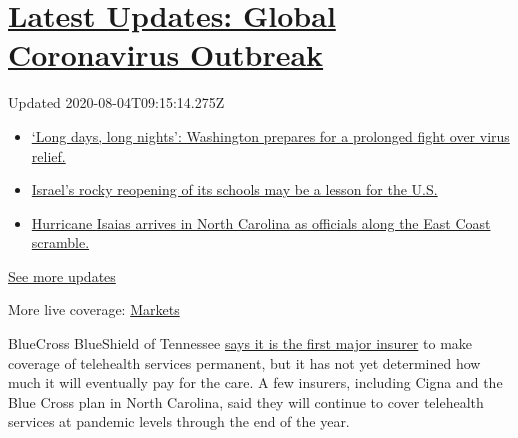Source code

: \hypertarget{latest-updates-global-coronavirus-outbreak}{%
\section{\texorpdfstring{\href{https://www.nytimes3xbfgragh.onion/2020/08/04/world/coronavirus-covid-19.html?action=click\&pgtype=Article\&state=default\&region=MAIN_CONTENT_1\&context=storylines_live_updates}{Latest
Updates: Global Coronavirus
Outbreak}}{Latest Updates: Global Coronavirus Outbreak}}\label{latest-updates-global-coronavirus-outbreak}}

Updated 2020-08-04T09:15:14.275Z

\begin{itemize}
\tightlist
\item
  \href{https://www.nytimes3xbfgragh.onion/2020/08/04/world/coronavirus-covid-19.html?action=click\&pgtype=Article\&state=default\&region=MAIN_CONTENT_1\&context=storylines_live_updates\#link-6b644638}{`Long
  days, long nights': Washington prepares for a prolonged fight over
  virus relief.}
\item
  \href{https://www.nytimes3xbfgragh.onion/2020/08/04/world/coronavirus-covid-19.html?action=click\&pgtype=Article\&state=default\&region=MAIN_CONTENT_1\&context=storylines_live_updates\#link-7af9fca0}{Israel's
  rocky reopening of its schools may be a lesson for the U.S.}
\item
  \href{https://www.nytimes3xbfgragh.onion/2020/08/04/world/coronavirus-covid-19.html?action=click\&pgtype=Article\&state=default\&region=MAIN_CONTENT_1\&context=storylines_live_updates\#link-33bf9168}{Hurricane
  Isaias arrives in North Carolina as officials along the East Coast
  scramble.}
\end{itemize}

\href{https://www.nytimes3xbfgragh.onion/2020/08/04/world/coronavirus-covid-19.html?action=click\&pgtype=Article\&state=default\&region=MAIN_CONTENT_1\&context=storylines_live_updates}{See
more updates}

More live coverage:
\href{https://www.nytimes3xbfgragh.onion/live/2020/08/03/business/stock-market-today-coronavirus?action=click\&pgtype=Article\&state=default\&region=MAIN_CONTENT_1\&context=storylines_live_updates}{Markets}

BlueCross BlueShield of Tennessee
\href{https://bcbstnews.com/pressreleases/bluecross-making-in-network-telehealth-services-permanent/}{says
it is the first major insurer} to make coverage of telehealth services
permanent, but it has not yet determined how much it will eventually pay
for the care. A few insurers, including Cigna and the Blue Cross plan in
North Carolina, said they will continue to cover telehealth services at
pandemic levels through the end of the year.

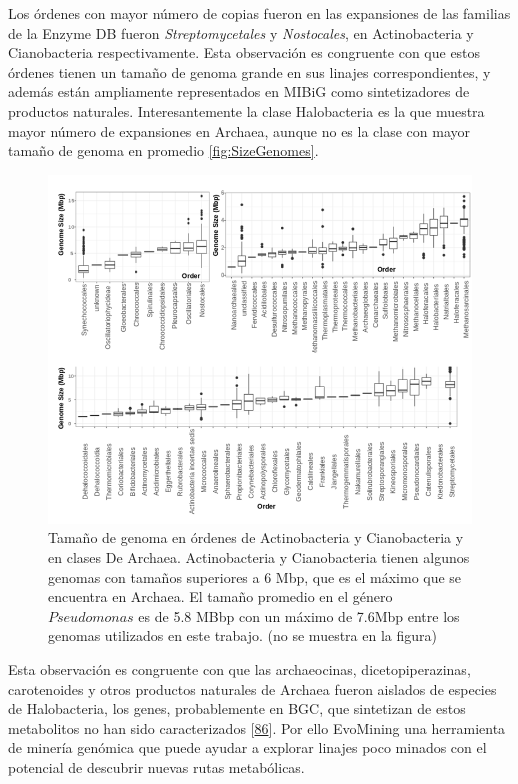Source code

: \documentclass[12pt,twoside]{reedthesis}
\begin{document}
  Los órdenes con mayor número de copias fueron en las expansiones de las
  familias de la Enzyme DB fueron \emph{Streptomycetales} y
  \emph{Nostocales}, en Actinobacteria y Cianobacteria respectivamente.
  Esta observación es congruente con que estos órdenes tienen un tamaño de
  genoma grande en sus linajes correspondientes, y además están
  ampliamente representados en MIBiG como sintetizadores de productos
  naturales. Interesantemente la clase Halobacteria es la que muestra
  mayor número de expansiones en Archaea, aunque no es la clase con mayor
  tamaño de genoma en promedio \autoref{fig:SizeGenomes}.
  
  \begin{figure}[h!tbp]
  \centering
  \includegraphics[angle = 0,scale = .5]{chapter2/Genomesize.png}
  \caption[Tamaño de genoma en órdenes de Actinobacteria y Cianobacteria y en clases De Archaea.]{\footnotesize{Tamaño de genoma en órdenes de Actinobacteria y Cianobacteria y en clases De Archaea. Actinobacteria y Cianobacteria tienen algunos genomas con tamaños superiores a 6 Mbp, que es el máximo que se encuentra en Archaea. El tamaño promedio en el género $Pseudomonas$ es de 5.8 MBbp con un máximo de 7.6Mbp entre los genomas utilizados en este trabajo.
  (no se muestra en la figura)}}
  \label{fig:SizeGenomes}
  \end{figure}
  
  Esta observación es congruente con que las archaeocinas,
  dicetopiperazinas, carotenoides y otros productos naturales de Archaea
  fueron aislados de especies de Halobacteria, los genes, probablemente en
  BGC, que sintetizan de estos metabolitos no han sido caracterizados
  {[}\protect\hyperlink{ref-charlesworth_untapped_natural_products_Archaea_2015}{86}{]}.
  Por ello EvoMining una herramienta de minería genómica que puede ayudar
  a explorar linajes poco minados con el potencial de descubrir nuevas
  rutas metabólicas.
  
\end{document}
═══
Copy each line of the data that includes the word "Esta".

* [Output]
  Esta observación es congruente con que estos órdenes tienen un tamaño de
  Esta observación es congruente con que las archaeocinas,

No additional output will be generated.